Malgré leur large diffusion dans la population, les jeux vidéo, comme l’ensemble des nouvelles technologies, demeurent porteurs de craintes irrationnelles et d’espérances probablement démesurées. D’une part, la pratique de jeux vidéos violents serait un apprentissage conduisant à de la violence dans la réalité. D’autre part, il y aurait chez certaines personnes une confusion entre l’univers du jeu et l’univers réel, c’est-à-dire une forme de schizophrénie. « Ces deux hypothèses ne sont pas absurdes, au départ, sur le plan théorique, mais elles ne sont pas, pour le moment, validées dans notre pratique par les faits. », assure le docteur Marc Valleur, directeur du centre Marmottan. Concernant les espérances, ce psychiatre affirme : « On donne l’impression d’être face à de nouvelles formes culturelles. C’est seulement en partie vrai. Certains jeux vidéo très pratiqués ne sont jamais que des formes informatisées des jeux les plus vieux du monde. La nouveauté réside dans un rapport à l’objet qui n’est pas une relation de pure emprise comme on l’a dans la plupart des jeux. Par exemple, dans les Sim’s, la poupée dispose d’une gamme de comportements autonomes. D’autre part, avec Internet, de nouvelles formes de socialisation apparaissent dans la mesure où ce qui est secret, partagé, de l’ordre de l’intime, est très différent de ce qui se passe dans la plupart des autres échanges. ».
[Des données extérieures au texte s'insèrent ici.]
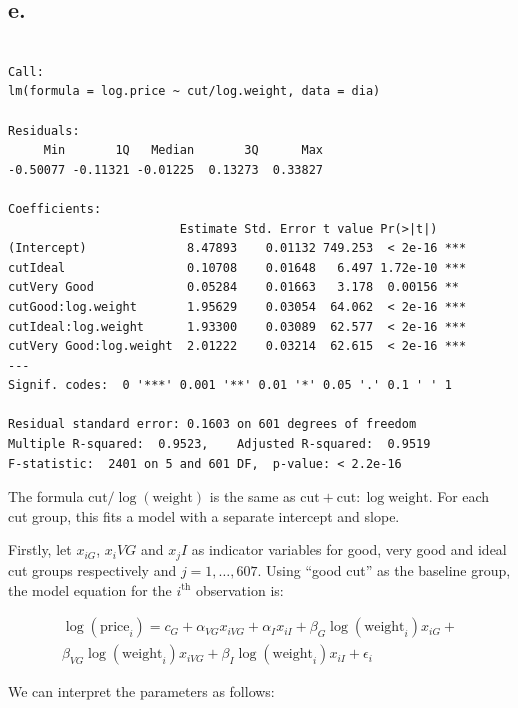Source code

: \documentclass[
  11pt,
]{article}
\begin{document}
\subsection{e.}\label{e.-1}

\begin{verbatim}

Call:
lm(formula = log.price ~ cut/log.weight, data = dia)

Residuals:
     Min       1Q   Median       3Q      Max 
-0.50077 -0.11321 -0.01225  0.13273  0.33827 

Coefficients:
                        Estimate Std. Error t value Pr(>|t|)    
(Intercept)              8.47893    0.01132 749.253  < 2e-16 ***
cutIdeal                 0.10708    0.01648   6.497 1.72e-10 ***
cutVery Good             0.05284    0.01663   3.178  0.00156 ** 
cutGood:log.weight       1.95629    0.03054  64.062  < 2e-16 ***
cutIdeal:log.weight      1.93300    0.03089  62.577  < 2e-16 ***
cutVery Good:log.weight  2.01222    0.03214  62.615  < 2e-16 ***
---
Signif. codes:  0 '***' 0.001 '**' 0.01 '*' 0.05 '.' 0.1 ' ' 1

Residual standard error: 0.1603 on 601 degrees of freedom
Multiple R-squared:  0.9523,    Adjusted R-squared:  0.9519 
F-statistic:  2401 on 5 and 601 DF,  p-value: < 2.2e-16
\end{verbatim}

The formula \(\text{cut}/\log(\text{weight})\) is the same as
\(\text{cut} + \text{cut}:\log{\text{weight}}\). For each cut group,
this fits a model with a separate intercept and slope.

Firstly, let \(x_{iG}\), \(x_iVG\) and \(x_jI\) as indicator variables
for good, very good and ideal cut groups respectively and
\(j = 1, \dots, 607\). Using ``good cut'' as the baseline group, the
model equation for the \(i^{\text{th}}\) observation is:

\begin{multline}
  \log(\text{price}_i) = c_G + \alpha_{VG} x_{iVG} + \alpha_I x_{iI} + \beta_G \log(\text{weight}_i) x_{iG} + \\ \beta_{VG} \log(\text{weight}_i) x_{iVG} + \beta_{I} \log(\text{weight}_i) x_{iI} + \epsilon_i
\end{multline}

We can interpret the parameters as follows:
\end{document}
Geste à tester : Dépassez le Da Vinci Code, Tétris et le Démineur ! Ayez foi en votre quête intérieure et expérimentez les jeux vidéo d’aventure médiévale, cette formidable ingénierie à fabriquer du social ! Sinon, vous pourriez avoir de petits problèmes pour utiliser d’ici une – ou deux ? – décennie les hologrammes façon Guerre des Etoiles pour vos conversations à distance ?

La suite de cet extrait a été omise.